Awal Keterlibatan Politik dan Kiprah di Majelis Negara Bagian
Mamdani memasuki arena politik pada 2017 dengan bergabung dalam Democratic Socialists of America (DSA). Ia menjadi manajer kampanye untuk kandidat progresif Khader El-Yateem dan Ross Barkan, serta penyelenggara lapangan bagi Tiffany Cabán dalam pemilihan Jaksa Wilayah Queens.
Keberhasilannya menarik perhatian komunitas progresif di New York.

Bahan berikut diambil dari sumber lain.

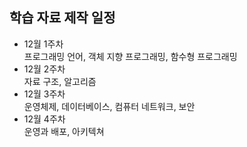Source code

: ## 학습 자료 제작 일정

- 12월 1주차<br>
  프로그래밍 언어, 객체 지향 프로그래밍, 함수형 프로그래밍
- 12월 2주차<br>
  자료 구조, 알고리즘
- 12월 3주차<br>
  운영체제, 데이터베이스, 컴퓨터 네트워크, 보안
- 12월 4주차<br>
  운영과 배포, 아키텍쳐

Pada 2019, ia mencalonkan diri sebagai anggota Majelis Negara Bagian New York mewakili distrik ke-36 (Astoria dan Long Island City) dengan platform anti-korporasi dan pro-rakyat.
Ia mengalahkan petahana empat periode, Aravella Simotas, dalam pemilihan pendahuluan Partai Demokrat tahun 2020, kemenangan yang dianggap “kejutan politik” bagi kubu arus utama.
Sebagai legislator muda, Mamdani memperjuangkan reformasi perumahan, kepemilikan publik atas utilitas, dan pengawasan terhadap kepolisian.
Ia terpilih kembali tanpa lawan pada 2022 dan 2024, menandakan popularitas dan kepercayaan publik terhadap politik progresif yang ia usung.
Pencalonan Wali Kota dan Strategi Kampanye Progresif
Pada Oktober 2024, Mamdani mengumumkan pencalonannya sebagai Wali Kota New York di bawah slogan “Zohran for New York City.”
Kampanyenya menonjol karena fokus pada kebijakan sosial yang konkret: bus kota gratis, pembekuan sewa pada unit stabilisasi, pembangunan 200.000 unit rumah terjangkau, penitipan anak publik, dan toko bahan makanan milik kota untuk menekan harga.
Ia juga mengusulkan kenaikan pajak bagi korporasi dan individu berpenghasilan di atas satu juta dolar per tahun serta upah minimum $30 pada 2030. Dukungan dari tokoh-tokoh seperti Bernie Sanders dan Alexandria Ocasio-Cortez memperkuat legitimasinya di kalangan progresif.
Di sisi lain, keberaniannya mengkritik Israel dan menyebut perlakuan terhadap warga Palestina sebagai “genosida” menjadikannya sosok yang kontroversial namun autentik.
Kemenangan dan Makna Historis
Dalam pemilihan umum 5 November 2025, Mamdani meraih kemenangan bersejarah, mengalahkan kandidat independen Andrew Cuomo dan kandidat Partai Republik Curtis Sliwa. Ia memperoleh sekitar 50,4% suara dan menjadi Wali Kota Muslim pertama dalam sejarah New York.
Ia juga tercatat sebagai orang Asia Selatan pertama, milenial pertama, dan sosialis demokrat kedua yang memimpin kota tersebut.
Kemenangannya menandai babak baru politik kota yang lebih plural, di mana identitas etnis dan agama bukan lagi penghalang, tetapi simbol keberagaman demokrasi Amerika.
Mamdani akan dilantik pada 1 Januari 2026, dengan harapan besar dari warga New York untuk membawa kebijakan yang berpihak pada rakyat kecil.
Citra dan Pengaruh Politik
Mamdani mengidentifikasi dirinyasebagai sosialis demokrat yang progresif dan menolak label ekstremis dari lawan politiknya. Ia terinspirasi oleh tokoh-tokoh seperti Bernie Sanders, Fiorello La Guardia, dan Michelle Wu—menggabungkan idealisme ekonomi dengan pragmatisme kebijakan kota.